La filosofia di san Tommaso è la sola che possa mantenere e difendere contro ogni attacco, e anche, in verità, che intraprenda di mantenere e difendere l’integrità della ragione e di giustificare — ciò che è il dovere proprio della saggezza metafisica — i principi della conoscenza umana.13

2. Il tomismo come filosofia cristiana

Il problema della filosofia cristiana14 fu dibattuto in modo particolare in ambito francese, tra la fine dell’ Ottocento e gli inizi del Novecento, e con maggiore vivacità tra gli anni Trenta e Quaranta del secolo scorso.
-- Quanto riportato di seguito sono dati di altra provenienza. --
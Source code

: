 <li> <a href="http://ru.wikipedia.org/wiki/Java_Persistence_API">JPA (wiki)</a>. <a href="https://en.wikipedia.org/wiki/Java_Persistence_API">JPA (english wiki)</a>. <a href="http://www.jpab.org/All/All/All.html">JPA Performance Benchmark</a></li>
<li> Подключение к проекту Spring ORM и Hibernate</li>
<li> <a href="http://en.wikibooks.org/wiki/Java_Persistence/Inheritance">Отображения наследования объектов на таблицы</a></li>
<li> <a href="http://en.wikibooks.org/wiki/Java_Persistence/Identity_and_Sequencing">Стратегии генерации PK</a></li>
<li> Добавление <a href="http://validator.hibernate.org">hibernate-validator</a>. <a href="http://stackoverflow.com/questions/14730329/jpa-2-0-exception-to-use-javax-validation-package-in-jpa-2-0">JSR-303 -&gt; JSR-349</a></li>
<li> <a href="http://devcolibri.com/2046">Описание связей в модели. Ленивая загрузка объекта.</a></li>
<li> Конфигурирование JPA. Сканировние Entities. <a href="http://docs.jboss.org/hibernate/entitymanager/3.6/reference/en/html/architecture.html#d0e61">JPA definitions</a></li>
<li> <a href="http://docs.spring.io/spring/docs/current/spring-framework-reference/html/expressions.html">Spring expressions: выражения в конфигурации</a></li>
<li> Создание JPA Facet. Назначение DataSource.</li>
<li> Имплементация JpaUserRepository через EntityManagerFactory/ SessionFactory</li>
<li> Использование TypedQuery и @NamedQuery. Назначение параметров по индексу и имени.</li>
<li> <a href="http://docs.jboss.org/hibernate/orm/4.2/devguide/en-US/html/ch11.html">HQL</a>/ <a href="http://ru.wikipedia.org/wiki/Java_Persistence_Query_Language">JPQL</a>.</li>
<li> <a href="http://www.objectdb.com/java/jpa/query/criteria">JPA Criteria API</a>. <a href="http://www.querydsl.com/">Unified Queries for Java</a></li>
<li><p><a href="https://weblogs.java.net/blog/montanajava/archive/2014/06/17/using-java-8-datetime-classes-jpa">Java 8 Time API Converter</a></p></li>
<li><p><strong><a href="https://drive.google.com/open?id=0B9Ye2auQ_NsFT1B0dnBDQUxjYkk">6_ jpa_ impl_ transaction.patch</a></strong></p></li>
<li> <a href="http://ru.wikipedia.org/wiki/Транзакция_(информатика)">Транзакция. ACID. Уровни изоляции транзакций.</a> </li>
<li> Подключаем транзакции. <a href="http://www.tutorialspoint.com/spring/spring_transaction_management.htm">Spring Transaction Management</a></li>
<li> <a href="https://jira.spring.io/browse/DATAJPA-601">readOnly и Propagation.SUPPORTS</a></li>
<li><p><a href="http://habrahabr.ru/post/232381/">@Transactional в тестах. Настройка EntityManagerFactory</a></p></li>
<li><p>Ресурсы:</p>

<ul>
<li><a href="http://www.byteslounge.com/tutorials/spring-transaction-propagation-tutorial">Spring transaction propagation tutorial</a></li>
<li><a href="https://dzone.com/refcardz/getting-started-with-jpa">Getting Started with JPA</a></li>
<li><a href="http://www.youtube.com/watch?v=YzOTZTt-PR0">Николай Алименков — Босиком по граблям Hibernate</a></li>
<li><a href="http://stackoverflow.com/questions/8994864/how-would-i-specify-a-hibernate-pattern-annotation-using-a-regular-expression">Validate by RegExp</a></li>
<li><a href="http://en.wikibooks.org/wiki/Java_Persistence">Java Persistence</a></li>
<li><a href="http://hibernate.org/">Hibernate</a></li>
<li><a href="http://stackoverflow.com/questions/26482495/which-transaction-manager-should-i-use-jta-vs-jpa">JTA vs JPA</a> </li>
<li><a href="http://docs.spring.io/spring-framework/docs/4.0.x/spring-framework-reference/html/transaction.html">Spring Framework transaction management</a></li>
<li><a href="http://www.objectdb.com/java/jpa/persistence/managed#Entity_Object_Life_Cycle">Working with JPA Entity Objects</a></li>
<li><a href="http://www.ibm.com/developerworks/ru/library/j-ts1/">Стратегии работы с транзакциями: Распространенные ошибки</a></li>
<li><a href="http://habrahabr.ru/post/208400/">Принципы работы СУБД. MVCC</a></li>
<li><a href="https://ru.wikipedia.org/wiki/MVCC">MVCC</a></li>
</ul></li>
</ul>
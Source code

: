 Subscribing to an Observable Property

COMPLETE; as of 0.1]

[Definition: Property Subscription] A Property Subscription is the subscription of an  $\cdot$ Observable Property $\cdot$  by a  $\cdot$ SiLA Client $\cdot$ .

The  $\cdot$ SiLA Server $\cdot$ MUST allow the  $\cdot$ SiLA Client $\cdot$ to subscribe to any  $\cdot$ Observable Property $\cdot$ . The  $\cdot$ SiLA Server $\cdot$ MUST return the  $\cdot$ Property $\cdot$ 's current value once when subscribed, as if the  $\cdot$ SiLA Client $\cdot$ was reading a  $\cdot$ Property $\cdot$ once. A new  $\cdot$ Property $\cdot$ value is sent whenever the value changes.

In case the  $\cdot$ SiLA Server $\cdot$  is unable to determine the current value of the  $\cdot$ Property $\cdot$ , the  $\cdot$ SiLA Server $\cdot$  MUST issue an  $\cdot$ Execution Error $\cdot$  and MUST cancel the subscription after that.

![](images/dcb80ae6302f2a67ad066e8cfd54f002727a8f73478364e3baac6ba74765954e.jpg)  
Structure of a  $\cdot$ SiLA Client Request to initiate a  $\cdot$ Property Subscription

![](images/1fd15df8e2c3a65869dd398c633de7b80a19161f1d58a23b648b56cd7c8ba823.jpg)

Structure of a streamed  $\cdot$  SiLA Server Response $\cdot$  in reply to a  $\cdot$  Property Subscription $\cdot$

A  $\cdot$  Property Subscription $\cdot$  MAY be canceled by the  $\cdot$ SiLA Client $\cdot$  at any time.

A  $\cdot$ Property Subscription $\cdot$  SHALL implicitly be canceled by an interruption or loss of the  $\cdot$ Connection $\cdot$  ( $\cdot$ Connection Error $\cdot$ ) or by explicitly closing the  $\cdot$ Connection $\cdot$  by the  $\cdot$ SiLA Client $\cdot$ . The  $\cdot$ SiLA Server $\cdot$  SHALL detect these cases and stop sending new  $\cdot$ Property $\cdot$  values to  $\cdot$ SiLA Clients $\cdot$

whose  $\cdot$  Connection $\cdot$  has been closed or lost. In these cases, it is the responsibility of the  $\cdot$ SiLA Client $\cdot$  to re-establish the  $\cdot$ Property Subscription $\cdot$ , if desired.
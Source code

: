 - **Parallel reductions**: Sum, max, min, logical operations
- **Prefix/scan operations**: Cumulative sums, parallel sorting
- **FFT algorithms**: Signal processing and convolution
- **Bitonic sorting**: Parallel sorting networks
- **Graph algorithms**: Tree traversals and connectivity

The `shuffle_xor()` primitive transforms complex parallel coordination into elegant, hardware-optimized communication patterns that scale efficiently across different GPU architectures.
La scintilla che fece divampare il dibattito del Novecento fu accesa da Émile Bréhier, con la pubblicazione della sua Histoire de la philosophie15 nel 1927, dove negava l’esistenza e la possibilità stessa della filosofia cristiana. L’anno seguente, in tre conferenze all’Institut des Hantes Etudes de Belgique a Bruxelles, rincarava la dose. La sua posizione era chiara ed inconfondibile: dando uno sguardo alla storia del pensiero filosofico, egli pronunciava un giudizio sommario, completamente negativo, sulla vocazione e sul valore intellettuale del cristianesimo. Non vi sarebbe, infatti, nessuna filosofia cristiana, ad esempio in sant’Agostino, cioè nessuna concezione dell’universo fondata sul dogma, in quanto il contenuto filosofico del pensiero del santo, essendo interamente plotiniano, non sarebbe che ellenistico e pagano. Al tempo stesso, non vi sarebbe filosofia cristiana in Tommaso d’Aquino, che più dello stesso Ipponate ha riconosciuto il carattere autonomo della filosofia, perché nella misura in cui egli è filosofo, dipende da Aristotele, la cui visione dell’universo è radicalmente contraria ai dati cristiani. Inoltre, Tommaso cessa di essere un filosofo quando sottomette la ragione al controllo della fede.16 Le reazioni, così come le approvazioni nei confronti della tesi sostenuta da Bréhier, non si fecero attendere. I due momenti centrali intorno a cui si dipanò il dibattito furono la sessione della Societé française de philosophie, tenutasi alla Sorbona il 21 marzo 193117 e la Deuxieme journée d’études de la Societè Thomiste, che si svolse l’11 settembre 1933 a Juvisy.18 Contro una tale posizione di chiusura nei confronti di una possibile filosofia cristiana, si schierano le posizioni adottate tanto da É. Gilson quanto dal suo amico e collega J. Maritain che, nella loro adesione al tomismo, avevano individuato la possibilità di una soluzione alternativa al problema, salvando al contempo l’identità e lo statuto epistemologico della filosofia e il contributo notevole che il concetto di rivelazione apporta ad essa.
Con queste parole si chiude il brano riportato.